§ **Exercise directions**: What lines below contain the word "Quantenkryptographie"? Please pull each one out.

[Record set — start]

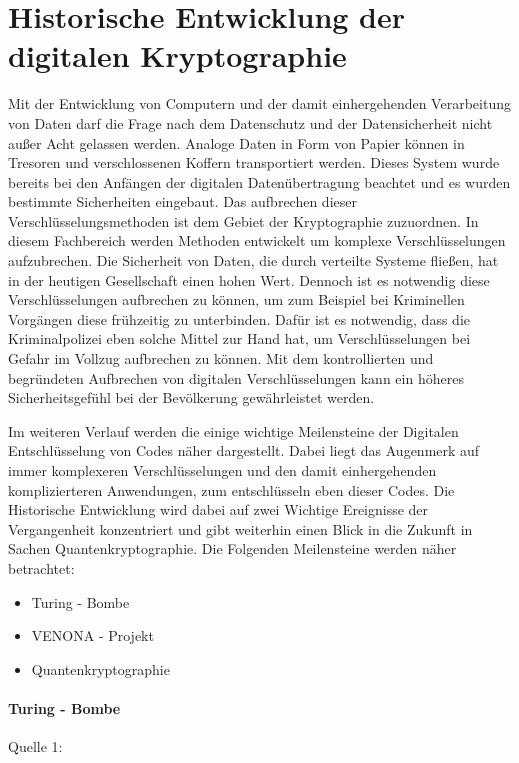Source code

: \chapter{Historische Entwicklung der digitalen Kryptographie}

Mit der Entwicklung von Computern und der damit einhergehenden Verarbeitung von Daten darf die Frage nach dem Datenschutz und der Datensicherheit nicht außer Acht gelassen werden. Analoge Daten in Form von Papier können in Tresoren und verschlossenen Koffern transportiert werden. Dieses System wurde bereits bei den Anfängen der digitalen Datenübertragung beachtet und es wurden bestimmte Sicherheiten eingebaut.
Das aufbrechen dieser Verschlüsselungsmethoden ist dem Gebiet der Kryptographie zuzuordnen. In diesem Fachbereich werden Methoden entwickelt um komplexe Verschlüsselungen aufzubrechen.
Die Sicherheit von Daten, die durch verteilte Systeme fließen, hat in der heutigen Gesellschaft einen hohen Wert. Dennoch ist es notwendig diese Verschlüsselungen aufbrechen zu können, um zum Beispiel bei Kriminellen Vorgängen diese frühzeitig zu unterbinden. Dafür ist es notwendig, dass die Kriminalpolizei eben solche Mittel zur Hand hat, um Verschlüsselungen bei Gefahr im Vollzug aufbrechen zu können. Mit dem kontrollierten und begründeten Aufbrechen von digitalen Verschlüsselungen kann ein höheres Sicherheitsgefühl bei der Bevölkerung gewährleistet werden.

Im weiteren Verlauf werden die einige wichtige Meilensteine der Digitalen Entschlüsselung von Codes näher dargestellt. Dabei liegt das Augenmerk auf immer komplexeren Verschlüsselungen und den damit einhergehenden komplizierteren Anwendungen, zum entschlüsseln eben dieser Codes. Die Historische Entwicklung wird dabei auf zwei Wichtige Ereignisse der Vergangenheit konzentriert und gibt weiterhin einen Blick in die Zukunft in Sachen Quantenkryptographie. Die Folgenden Meilensteine werden näher betrachtet:
\begin{itemize}
	\item Turing - Bombe
	\item VENONA - Projekt
	\item Quantenkryptographie
\end{itemize}

\subsubsection{Turing - Bombe}
Quelle 1:

\cite{bloemer_2012}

[Record set — finish]

§ **Task answer**:
Im weiteren Verlauf werden die einige wichtige Meilensteine der Digitalen Entschlüsselung von Codes näher dargestellt. Dabei liegt das Augenmerk auf immer komplexeren Verschlüsselungen und den damit einhergehenden komplizierteren Anwendungen, zum entschlüsseln eben dieser Codes. Die Historische Entwicklung wird dabei auf zwei Wichtige Ereignisse der Vergangenheit konzentriert und gibt weiterhin einen Blick in die Zukunft in Sachen Quantenkryptographie. Die Folgenden Meilensteine werden näher betrachtet:
	\item Quantenkryptographie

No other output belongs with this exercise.